The annotations up to RBS were finished for gene 1. Genes 20 and 21 were then also annotated up to the same point. Next lab I will finish learning how to do the rest of the annotations steps and practice on gene 20 and 21.

1/28/19

Rational:

To learn what information to put down and where to find it in order to annotate individual genes.

Procedure:

• Opened the auto-annotation for Elesar
• Put the start of gene one back in order to cover the coding potential and have the longest ORF
• Wrote the start and stop coordinates for gene one
• Used the GeneMark analysis of Elesar to determine whether the current start of the gene covers the coding potential
• Wrote who the start codon was called by as well as who it was selected by
• BLASTed the protein code for gene one to look for significant alignments with other genes

Observations:

• The start codon was called by both GeneMark and Glimmer, but called by me
• The BLAST results showed no significant BLAST alignments
• Under the new start all of the coding potential was covered

Conclusion:

The annotations for SSC (start/stop coordinates), CP (coding potential), SCS (start choice source), and BLAST-start were determined and written in the template in the notes section for the gene.
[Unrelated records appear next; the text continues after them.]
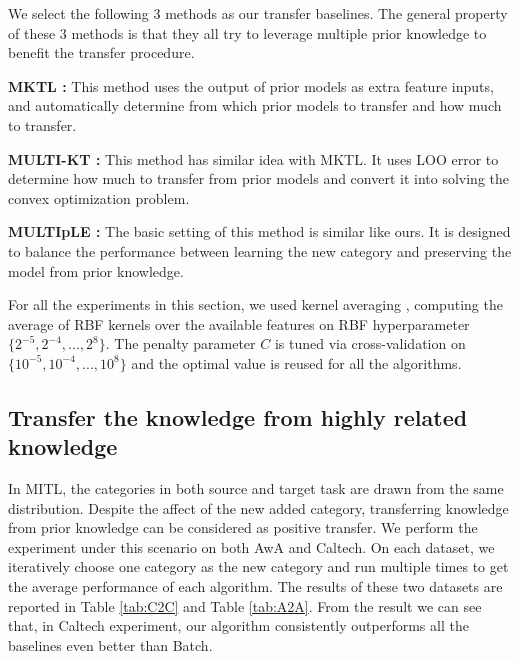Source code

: We select the following 3 methods as our transfer baselines. The general property of these 3 methods is that they all try to leverage multiple prior knowledge to benefit the transfer procedure.

\textbf{MKTL \cite{jie2011multiclass}:} This method uses the output of prior models as extra feature inputs, and automatically determine from which prior models to transfer and how much to transfer.


\textbf{MULTI-KT \cite{tommasi2014learning}:} This method has similar idea with MKTL. It uses LOO error to determine how much to transfer from prior models and convert it into solving the convex optimization problem.

\textbf{MULTIpLE \cite{kuzborskij2013n}:} The basic setting of this method is similar like ours. It is designed to balance the performance between learning the new category and preserving the model from prior knowledge.

For all the experiments in this section, we used kernel averaging \cite{gehler2009feature}, computing the average of RBF kernels over the available features on RBF hyperparameter $\{2^{-5},2^{-4},...,2^8\}$. The penalty parameter $C$ is tuned via cross-validation on $\{10^{-5},10^{-4},...,10^8\}$ and the optimal value is reused for all the algorithms.

\subsection{Transfer the knowledge from highly related knowledge}

In MITL, the categories in both source and target task are drawn from the same distribution. Despite the affect of the new added category, transferring knowledge from prior knowledge can be considered as positive transfer. We perform the experiment under this scenario on both AwA and Caltech. On each dataset, we iteratively choose one category as the new category and run multiple times to get the average performance of each algorithm. The results of these two datasets are reported in Table \ref{tab:C2C} and Table \ref{tab:A2A}. From the result we can see that, in Caltech experiment, our algorithm consistently outperforms all the baselines even better than Batch.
Next lab I will learn how to do the rest of the annotations and continue to annotate gene 1 and other genes.

1/23/19

Rational:

To further annotate the genome of Elesar and starting to check for mistakes in the auto-annotation as well as learn how to calculate gaps and overlaps between genes.

Procedure:

• Clicked preferences under files
• Clicked local setting and new features
• Added SSC: CP: SCS: ST: BLAST-Start: Gap: LO: RBS: F: SIF-BLAST: SIF-HHPred: SIF-Syn into the template notes box
• Calculatted the gap and overlap between some example genes on the questions that matter worksheet
• Calculated the gap by finding the difference between the end of one gene and the start of the next minus one
• Calculated the overlap by finding the difference between the end of one gene and the start of the next plus one

Observations:

• Some of the foward and reverse genes overlap or are too close to be correct (22/24, 24/25, 32/33, and 55/56 are examples of this)

Results:

Some of the genes like 22 (which is reverse) and 24 (forward) are too close and indicate a possible mistake in the auto-annotation. Next lab I will calculate the gap and overlap between genes (especially between forward and reverse genes).

1/16/19

Rational:

To auto-annotate Elesar’s genome in order to practice for the annotation of the phage found in class.

Procedure:

• Downloaded the fastA for Elesar phage
• Opened fast file by clicking file open and fastA multi sequence file
• Clicked export and created a sequence from only that entry
• Clicked genome at the very top of the screen and clicked auto-annotate
• Clicked features in the fastA library to see the geneome info
• Clicked DNA and frames to see ORF analysis
• Clicked ORF button to compare potential start codons
• On fastA library clicked genome and profile
• To create ORF map clicked DNA and export map then draw

Conclusion:

The genome of Elesar was annotated. Next lab I will use the steps taken to annotate Elesar to annotate the phage found in class.

11/28/18

Rational:

To do DNA extraction on lysate 8 in order to obtain a sample of DNA from the phage found in lysate 8.

Procedure:

• Cleaned lab desk
• Added 500 ML of sterile water to phage precipitate
• Added 2 mL of DNA clean up resin and mixed
• Put the mixture into two centrifuge tubes and spun at 12,500 G for 3 min
• Pulled off the supernatent
• Added 1 mL of 80% isopropenol and spun at 12,500 G for 3 min
• Pulled off the supernatent
• Repeated the previous two steps two more times
• Added 1 mL of 80% isopropenol
• Put the solution in a column tube and filtered
• Centrifuged the filtered column at 12,000 G for 5 min
• Put the remaining solution in a new centrifuge tube and added 100 ML of 80 C elution buffer
• Centrifuged for 1 min at 12,000 G
• Ran the nanodrop on the sample

Observations:

• DNA concentration- 417.74 ng/ML

Conclution:

The nanodrop results showed the the DNA concentration in lysate 8 was 417.74 ng/ML. As there is not enough time nothing else will be done with this sample however, next I would have done PCR and gel electrophoresis on lysate 8 since it has a high titer.